Monday, June 13, 2011

Smokey Is Pissed.

Last Thursday, I checked out the 1976 flick Grizzly. It was playing at the Toronto Underground Cinema, as part of the ongoing Exploitation Alley programme.

An American forest range is terrorized by a murderous Grizzly bear.

Grizzly is quite an entertaining watch. It starts off a bit slow, with heavy helpings of seventies cheese, but I thought it had a really solid second half. For a while, the bear attacks consisted solely of POV shots and puppeted bear claws grabbing screaming victims, to the point where I wondered if that was all it was going to be. However, as the film progressed, there was actually a significant amount of impressive bear footage.

Hello, I'm your bear.

Prominent in the mix was the score, which was incredibly upbeat for a movie of this type. It’s like the filmmakers said, “We want something like the chase scenes from Jaws… But peppier!” Speaking of Spielberg’s first summer blockbuster, Grizzly didn’t really try to hide the fact that it was cashing in on its success. In fact, it even featured a speech delivered by Stober (Andrew Prine), that mirrored Robert Shaw’s tale of the USS Indianapolis, about man-eating bears wiping out an entire Indian tribe.

That said, I’m not going to play down the fromage in this movie. It’s okay though; it’s the good kind.

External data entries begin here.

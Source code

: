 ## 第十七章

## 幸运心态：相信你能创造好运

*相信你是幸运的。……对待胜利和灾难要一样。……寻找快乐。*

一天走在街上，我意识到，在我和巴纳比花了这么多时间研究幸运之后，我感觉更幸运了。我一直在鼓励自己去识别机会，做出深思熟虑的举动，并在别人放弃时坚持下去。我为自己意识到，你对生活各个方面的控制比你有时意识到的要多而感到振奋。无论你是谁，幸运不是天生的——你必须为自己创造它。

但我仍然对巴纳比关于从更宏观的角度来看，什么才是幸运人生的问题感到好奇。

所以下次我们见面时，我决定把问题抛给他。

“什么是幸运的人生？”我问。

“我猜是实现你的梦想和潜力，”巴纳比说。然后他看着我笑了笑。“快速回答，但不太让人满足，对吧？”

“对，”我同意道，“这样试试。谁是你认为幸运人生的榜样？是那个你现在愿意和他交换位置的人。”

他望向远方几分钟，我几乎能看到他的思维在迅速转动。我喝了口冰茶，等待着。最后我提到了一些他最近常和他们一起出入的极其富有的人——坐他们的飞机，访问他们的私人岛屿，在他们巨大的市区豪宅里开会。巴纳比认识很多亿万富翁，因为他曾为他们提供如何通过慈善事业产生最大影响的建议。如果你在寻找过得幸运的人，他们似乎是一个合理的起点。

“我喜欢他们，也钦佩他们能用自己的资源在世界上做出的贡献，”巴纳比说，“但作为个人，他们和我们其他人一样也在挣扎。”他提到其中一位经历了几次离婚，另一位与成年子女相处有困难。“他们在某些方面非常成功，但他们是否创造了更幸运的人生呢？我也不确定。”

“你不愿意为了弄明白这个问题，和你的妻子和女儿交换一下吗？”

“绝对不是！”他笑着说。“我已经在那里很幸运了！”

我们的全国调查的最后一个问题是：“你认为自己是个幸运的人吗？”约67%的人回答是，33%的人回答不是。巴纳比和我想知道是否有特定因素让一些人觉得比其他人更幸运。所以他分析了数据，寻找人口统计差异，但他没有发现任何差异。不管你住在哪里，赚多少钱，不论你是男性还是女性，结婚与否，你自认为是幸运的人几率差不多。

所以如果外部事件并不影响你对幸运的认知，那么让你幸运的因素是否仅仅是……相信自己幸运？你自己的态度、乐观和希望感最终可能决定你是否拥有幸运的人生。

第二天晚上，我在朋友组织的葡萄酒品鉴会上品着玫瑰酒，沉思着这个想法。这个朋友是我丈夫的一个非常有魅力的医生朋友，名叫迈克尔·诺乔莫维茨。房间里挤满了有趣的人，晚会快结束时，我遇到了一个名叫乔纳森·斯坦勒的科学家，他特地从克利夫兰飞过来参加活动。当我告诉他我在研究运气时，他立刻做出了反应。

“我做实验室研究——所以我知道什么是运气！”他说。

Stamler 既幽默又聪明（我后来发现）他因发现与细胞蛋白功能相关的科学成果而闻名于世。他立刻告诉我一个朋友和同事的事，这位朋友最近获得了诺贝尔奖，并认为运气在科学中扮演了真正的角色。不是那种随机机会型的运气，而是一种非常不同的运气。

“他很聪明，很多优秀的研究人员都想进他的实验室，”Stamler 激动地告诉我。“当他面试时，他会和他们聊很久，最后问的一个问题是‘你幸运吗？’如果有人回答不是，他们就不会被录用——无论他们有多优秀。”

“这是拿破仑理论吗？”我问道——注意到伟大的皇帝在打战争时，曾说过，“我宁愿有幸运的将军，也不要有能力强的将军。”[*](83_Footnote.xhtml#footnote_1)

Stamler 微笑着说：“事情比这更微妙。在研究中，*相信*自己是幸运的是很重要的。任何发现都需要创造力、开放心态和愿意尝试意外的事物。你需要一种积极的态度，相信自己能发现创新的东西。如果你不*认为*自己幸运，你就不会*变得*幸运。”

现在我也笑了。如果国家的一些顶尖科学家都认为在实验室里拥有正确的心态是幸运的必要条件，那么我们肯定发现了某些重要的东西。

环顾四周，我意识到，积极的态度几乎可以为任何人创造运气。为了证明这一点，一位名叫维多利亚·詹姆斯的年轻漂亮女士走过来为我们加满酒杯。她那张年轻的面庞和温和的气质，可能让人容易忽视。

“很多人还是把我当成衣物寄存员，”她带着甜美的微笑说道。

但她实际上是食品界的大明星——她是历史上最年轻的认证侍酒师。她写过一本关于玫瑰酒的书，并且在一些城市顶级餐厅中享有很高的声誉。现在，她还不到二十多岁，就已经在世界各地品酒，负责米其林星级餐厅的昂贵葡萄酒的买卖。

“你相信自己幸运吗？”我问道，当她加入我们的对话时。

Grizzly is populated with colourful characters, from the naturalist Scotty (Richard Jaeckel) who spends most of his time out in the bush covered in animal pelts, to Gail (Vicki Johnson), the bubbly ranger who thinks nothing of disrobing to frolic in the nearest river, whilst on the clock. That sort of thing doesn’t happen around my office – and for that I am thankful because it is ninety-five percent dudes. The dialogue is also often good for a few laughs, mostly when the chief ranger Kelly (Christopher George) clashes with his superiors.

“Kelly. You’re a maverick. We don't have room for mavericks!”

Then later,

-“There's only one person who can tell it how it was. And that's little Bobby.”
-“He’s alive??”
-“Part of him is.”

Another winning attribute is some of the unintentionally funny faces pulled off by some of the bit players.

I find the poster kind of misleading. I was expecting the female characters to be more central to the plot, but if anything the romance aspect of the film is completely abandoned in the third act to stay on track with Jaws’ formula. It all leads up to an explosive conclusion that got a round of applause from all those in attendance.

It was a fun night, made even better by this hilarious preview trailer for Three On A Meathook.

“Little broken dolls, that go on dancing… after the music has stopped… Three… On A Meathook.”

I want this guy to narrate my day-to-day life! EPIC!